(Records contained in a dataset)
• • • •

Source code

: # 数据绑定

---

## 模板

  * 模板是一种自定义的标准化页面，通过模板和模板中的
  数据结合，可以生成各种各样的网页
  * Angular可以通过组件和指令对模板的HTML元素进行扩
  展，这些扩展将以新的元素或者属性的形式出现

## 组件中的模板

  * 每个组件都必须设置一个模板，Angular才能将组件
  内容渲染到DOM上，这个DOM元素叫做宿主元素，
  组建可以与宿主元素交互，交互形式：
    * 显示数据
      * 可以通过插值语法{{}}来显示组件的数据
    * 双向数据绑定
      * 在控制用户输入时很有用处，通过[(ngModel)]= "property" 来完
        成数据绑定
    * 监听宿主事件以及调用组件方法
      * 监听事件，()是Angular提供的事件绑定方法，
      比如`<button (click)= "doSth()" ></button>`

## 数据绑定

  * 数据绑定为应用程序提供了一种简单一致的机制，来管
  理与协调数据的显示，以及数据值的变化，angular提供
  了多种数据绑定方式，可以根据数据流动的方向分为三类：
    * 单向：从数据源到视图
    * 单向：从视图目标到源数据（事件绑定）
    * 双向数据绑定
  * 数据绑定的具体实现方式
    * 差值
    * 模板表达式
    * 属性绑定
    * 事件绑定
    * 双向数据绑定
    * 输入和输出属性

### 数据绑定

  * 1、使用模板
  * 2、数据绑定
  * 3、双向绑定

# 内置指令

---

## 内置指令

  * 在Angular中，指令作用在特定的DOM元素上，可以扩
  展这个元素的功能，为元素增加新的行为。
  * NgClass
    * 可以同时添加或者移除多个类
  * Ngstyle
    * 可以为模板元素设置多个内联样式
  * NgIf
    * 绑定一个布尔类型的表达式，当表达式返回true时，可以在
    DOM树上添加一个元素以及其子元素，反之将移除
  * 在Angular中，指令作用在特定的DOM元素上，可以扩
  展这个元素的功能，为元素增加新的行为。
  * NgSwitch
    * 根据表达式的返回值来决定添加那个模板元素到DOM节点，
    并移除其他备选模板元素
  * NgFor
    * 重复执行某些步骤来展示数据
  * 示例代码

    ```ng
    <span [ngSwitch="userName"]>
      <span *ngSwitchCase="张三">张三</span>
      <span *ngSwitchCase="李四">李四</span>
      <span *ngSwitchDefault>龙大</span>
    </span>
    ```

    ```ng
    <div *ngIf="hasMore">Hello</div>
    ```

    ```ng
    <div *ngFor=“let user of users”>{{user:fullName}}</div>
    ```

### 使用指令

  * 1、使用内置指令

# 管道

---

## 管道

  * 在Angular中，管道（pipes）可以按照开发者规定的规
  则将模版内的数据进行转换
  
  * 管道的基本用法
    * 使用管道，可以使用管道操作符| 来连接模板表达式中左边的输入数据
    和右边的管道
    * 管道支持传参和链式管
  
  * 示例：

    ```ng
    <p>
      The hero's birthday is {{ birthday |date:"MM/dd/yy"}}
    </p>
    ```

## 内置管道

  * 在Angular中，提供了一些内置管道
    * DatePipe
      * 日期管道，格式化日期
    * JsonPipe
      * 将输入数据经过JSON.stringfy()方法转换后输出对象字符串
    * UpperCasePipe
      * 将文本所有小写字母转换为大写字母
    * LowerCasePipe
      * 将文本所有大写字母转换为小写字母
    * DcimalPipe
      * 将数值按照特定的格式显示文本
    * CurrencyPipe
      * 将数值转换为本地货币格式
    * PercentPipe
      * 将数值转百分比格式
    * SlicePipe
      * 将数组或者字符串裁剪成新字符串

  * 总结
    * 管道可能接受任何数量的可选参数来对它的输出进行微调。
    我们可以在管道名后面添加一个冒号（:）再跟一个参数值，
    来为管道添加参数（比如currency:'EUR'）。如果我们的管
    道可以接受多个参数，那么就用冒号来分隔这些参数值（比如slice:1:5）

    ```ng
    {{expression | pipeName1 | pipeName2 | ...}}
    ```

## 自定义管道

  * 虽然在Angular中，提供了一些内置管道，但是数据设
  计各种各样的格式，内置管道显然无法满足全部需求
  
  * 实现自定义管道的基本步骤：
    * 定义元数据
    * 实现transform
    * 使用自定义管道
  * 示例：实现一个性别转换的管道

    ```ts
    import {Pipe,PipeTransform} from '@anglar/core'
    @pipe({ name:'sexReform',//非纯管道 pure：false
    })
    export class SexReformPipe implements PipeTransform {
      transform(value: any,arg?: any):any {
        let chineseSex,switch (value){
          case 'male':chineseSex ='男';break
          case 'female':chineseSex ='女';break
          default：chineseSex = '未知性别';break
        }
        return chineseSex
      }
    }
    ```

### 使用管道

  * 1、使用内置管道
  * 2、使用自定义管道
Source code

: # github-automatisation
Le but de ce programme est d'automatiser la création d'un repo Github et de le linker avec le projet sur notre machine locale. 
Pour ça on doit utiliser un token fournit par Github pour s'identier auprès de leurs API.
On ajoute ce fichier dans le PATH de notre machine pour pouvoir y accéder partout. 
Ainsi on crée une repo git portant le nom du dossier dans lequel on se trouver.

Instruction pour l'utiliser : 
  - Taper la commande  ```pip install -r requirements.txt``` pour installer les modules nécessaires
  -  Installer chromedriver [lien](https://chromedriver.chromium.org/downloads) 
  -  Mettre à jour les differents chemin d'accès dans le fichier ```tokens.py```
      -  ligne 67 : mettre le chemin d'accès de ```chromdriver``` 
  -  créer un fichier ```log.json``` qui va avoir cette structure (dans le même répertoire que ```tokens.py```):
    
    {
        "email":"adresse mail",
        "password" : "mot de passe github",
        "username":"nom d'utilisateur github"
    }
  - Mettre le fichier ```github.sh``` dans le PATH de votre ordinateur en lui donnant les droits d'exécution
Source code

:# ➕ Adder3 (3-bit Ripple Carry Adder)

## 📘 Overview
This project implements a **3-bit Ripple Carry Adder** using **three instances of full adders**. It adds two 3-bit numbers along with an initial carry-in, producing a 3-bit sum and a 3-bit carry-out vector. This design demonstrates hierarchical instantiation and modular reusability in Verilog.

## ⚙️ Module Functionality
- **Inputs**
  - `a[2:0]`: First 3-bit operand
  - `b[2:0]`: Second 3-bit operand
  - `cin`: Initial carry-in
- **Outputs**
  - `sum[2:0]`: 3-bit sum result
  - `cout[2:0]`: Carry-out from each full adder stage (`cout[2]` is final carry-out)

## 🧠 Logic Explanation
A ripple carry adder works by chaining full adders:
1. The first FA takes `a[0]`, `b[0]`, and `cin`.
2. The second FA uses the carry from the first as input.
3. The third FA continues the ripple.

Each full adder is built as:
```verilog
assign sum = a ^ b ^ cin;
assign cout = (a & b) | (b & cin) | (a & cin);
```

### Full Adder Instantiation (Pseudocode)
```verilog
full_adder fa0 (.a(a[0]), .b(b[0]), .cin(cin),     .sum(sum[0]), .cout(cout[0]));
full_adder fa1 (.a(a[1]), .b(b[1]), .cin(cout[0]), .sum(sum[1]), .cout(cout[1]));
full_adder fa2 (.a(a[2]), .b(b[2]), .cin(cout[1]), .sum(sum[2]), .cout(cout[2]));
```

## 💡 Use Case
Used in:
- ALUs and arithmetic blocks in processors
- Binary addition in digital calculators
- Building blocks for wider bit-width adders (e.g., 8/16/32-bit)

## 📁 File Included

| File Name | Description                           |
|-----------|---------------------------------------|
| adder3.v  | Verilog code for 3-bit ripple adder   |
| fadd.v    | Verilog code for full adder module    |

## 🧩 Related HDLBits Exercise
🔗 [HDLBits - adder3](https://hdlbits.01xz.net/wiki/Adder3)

• • • •

- Problem statement
The full data, transcribed without change, is the expected answer.

- Solution
Source code

: # 数据绑定

---

## 模板

  * 模板是一种自定义的标准化页面，通过模板和模板中的
  数据结合，可以生成各种各样的网页
  * Angular可以通过组件和指令对模板的HTML元素进行扩
  展，这些扩展将以新的元素或者属性的形式出现

## 组件中的模板

  * 每个组件都必须设置一个模板，Angular才能将组件
  内容渲染到DOM上，这个DOM元素叫做宿主元素，
  组建可以与宿主元素交互，交互形式：
    * 显示数据
      * 可以通过插值语法{{}}来显示组件的数据
    * 双向数据绑定
      * 在控制用户输入时很有用处，通过[(ngModel)]= "property" 来完
        成数据绑定
    * 监听宿主事件以及调用组件方法
      * 监听事件，()是Angular提供的事件绑定方法，
      比如`<button (click)= "doSth()" ></button>`

## 数据绑定

  * 数据绑定为应用程序提供了一种简单一致的机制，来管
  理与协调数据的显示，以及数据值的变化，angular提供
  了多种数据绑定方式，可以根据数据流动的方向分为三类：
    * 单向：从数据源到视图
    * 单向：从视图目标到源数据（事件绑定）
    * 双向数据绑定
  * 数据绑定的具体实现方式
    * 差值
    * 模板表达式
    * 属性绑定
    * 事件绑定
    * 双向数据绑定
    * 输入和输出属性

### 数据绑定

  * 1、使用模板
  * 2、数据绑定
  * 3、双向绑定

# 内置指令

---

## 内置指令

  * 在Angular中，指令作用在特定的DOM元素上，可以扩
  展这个元素的功能，为元素增加新的行为。
  * NgClass
    * 可以同时添加或者移除多个类
  * Ngstyle
    * 可以为模板元素设置多个内联样式
  * NgIf
    * 绑定一个布尔类型的表达式，当表达式返回true时，可以在
    DOM树上添加一个元素以及其子元素，反之将移除
  * 在Angular中，指令作用在特定的DOM元素上，可以扩
  展这个元素的功能，为元素增加新的行为。
  * NgSwitch
    * 根据表达式的返回值来决定添加那个模板元素到DOM节点，
    并移除其他备选模板元素
  * NgFor
    * 重复执行某些步骤来展示数据
  * 示例代码

    ```ng
    <span [ngSwitch="userName"]>
      <span *ngSwitchCase="张三">张三</span>
      <span *ngSwitchCase="李四">李四</span>
      <span *ngSwitchDefault>龙大</span>
    </span>
    ```

    ```ng
    <div *ngIf="hasMore">Hello</div>
    ```

    ```ng
    <div *ngFor=“let user of users”>{{user:fullName}}</div>
    ```

### 使用指令

  * 1、使用内置指令

# 管道

---

## 管道

  * 在Angular中，管道（pipes）可以按照开发者规定的规
  则将模版内的数据进行转换
  
  * 管道的基本用法
    * 使用管道，可以使用管道操作符| 来连接模板表达式中左边的输入数据
    和右边的管道
    * 管道支持传参和链式管
  
  * 示例：

    ```ng
    <p>
      The hero's birthday is {{ birthday |date:"MM/dd/yy"}}
    </p>
    ```

## 内置管道

  * 在Angular中，提供了一些内置管道
    * DatePipe
      * 日期管道，格式化日期
    * JsonPipe
      * 将输入数据经过JSON.stringfy()方法转换后输出对象字符串
    * UpperCasePipe
      * 将文本所有小写字母转换为大写字母
    * LowerCasePipe
      * 将文本所有大写字母转换为小写字母
    * DcimalPipe
      * 将数值按照特定的格式显示文本
    * CurrencyPipe
      * 将数值转换为本地货币格式
    * PercentPipe
      * 将数值转百分比格式
    * SlicePipe
      * 将数组或者字符串裁剪成新字符串

  * 总结
    * 管道可能接受任何数量的可选参数来对它的输出进行微调。
    我们可以在管道名后面添加一个冒号（:）再跟一个参数值，
    来为管道添加参数（比如currency:'EUR'）。如果我们的管
    道可以接受多个参数，那么就用冒号来分隔这些参数值（比如slice:1:5）

    ```ng
    {{expression | pipeName1 | pipeName2 | ...}}
    ```

## 自定义管道

  * 虽然在Angular中，提供了一些内置管道，但是数据设
  计各种各样的格式，内置管道显然无法满足全部需求
  
  * 实现自定义管道的基本步骤：
    * 定义元数据
    * 实现transform
    * 使用自定义管道
  * 示例：实现一个性别转换的管道

    ```ts
    import {Pipe,PipeTransform} from '@anglar/core'
    @pipe({ name:'sexReform',//非纯管道 pure：false
    })
    export class SexReformPipe implements PipeTransform {
      transform(value: any,arg?: any):any {
        let chineseSex,switch (value){
          case 'male':chineseSex ='男';break
          case 'female':chineseSex ='女';break
          default：chineseSex = '未知性别';break
        }
        return chineseSex
      }
    }
    ```

### 使用管道

  * 1、使用内置管道
  * 2、使用自定义管道
Source code

: # github-automatisation
Le but de ce programme est d'automatiser la création d'un repo Github et de le linker avec le projet sur notre machine locale. 
Pour ça on doit utiliser un token fournit par Github pour s'identier auprès de leurs API.
On ajoute ce fichier dans le PATH de notre machine pour pouvoir y accéder partout. 
Ainsi on crée une repo git portant le nom du dossier dans lequel on se trouver.

Instruction pour l'utiliser : 
  - Taper la commande  ```pip install -r requirements.txt``` pour installer les modules nécessaires
  -  Installer chromedriver [lien](https://chromedriver.chromium.org/downloads) 
  -  Mettre à jour les differents chemin d'accès dans le fichier ```tokens.py```
      -  ligne 67 : mettre le chemin d'accès de ```chromdriver``` 
  -  créer un fichier ```log.json``` qui va avoir cette structure (dans le même répertoire que ```tokens.py```):
    
    {
        "email":"adresse mail",
        "password" : "mot de passe github",
        "username":"nom d'utilisateur github"
    }
  - Mettre le fichier ```github.sh``` dans le PATH de votre ordinateur en lui donnant les droits d'exécution
Source code

:# ➕ Adder3 (3-bit Ripple Carry Adder)

## 📘 Overview
This project implements a **3-bit Ripple Carry Adder** using **three instances of full adders**. It adds two 3-bit numbers along with an initial carry-in, producing a 3-bit sum and a 3-bit carry-out vector. This design demonstrates hierarchical instantiation and modular reusability in Verilog.

## ⚙️ Module Functionality
- **Inputs**
  - `a[2:0]`: First 3-bit operand
  - `b[2:0]`: Second 3-bit operand
  - `cin`: Initial carry-in
- **Outputs**
  - `sum[2:0]`: 3-bit sum result
  - `cout[2:0]`: Carry-out from each full adder stage (`cout[2]` is final carry-out)

## 🧠 Logic Explanation
A ripple carry adder works by chaining full adders:
1. The first FA takes `a[0]`, `b[0]`, and `cin`.
2. The second FA uses the carry from the first as input.
3. The third FA continues the ripple.

Each full adder is built as:
```verilog
assign sum = a ^ b ^ cin;
assign cout = (a & b) | (b & cin) | (a & cin);
```

### Full Adder Instantiation (Pseudocode)
```verilog
full_adder fa0 (.a(a[0]), .b(b[0]), .cin(cin),     .sum(sum[0]), .cout(cout[0]));
full_adder fa1 (.a(a[1]), .b(b[1]), .cin(cout[0]), .sum(sum[1]), .cout(cout[1]));
full_adder fa2 (.a(a[2]), .b(b[2]), .cin(cout[1]), .sum(sum[2]), .cout(cout[2]));
```

## 💡 Use Case
Used in:
- ALUs and arithmetic blocks in processors
- Binary addition in digital calculators
- Building blocks for wider bit-width adders (e.g., 8/16/32-bit)

## 📁 File Included

| File Name | Description                           |
|-----------|---------------------------------------|
| adder3.v  | Verilog code for 3-bit ripple adder   |
| fadd.v    | Verilog code for full adder module    |

## 🧩 Related HDLBits Exercise
🔗 [HDLBits - adder3](https://hdlbits.01xz.net/wiki/Adder3)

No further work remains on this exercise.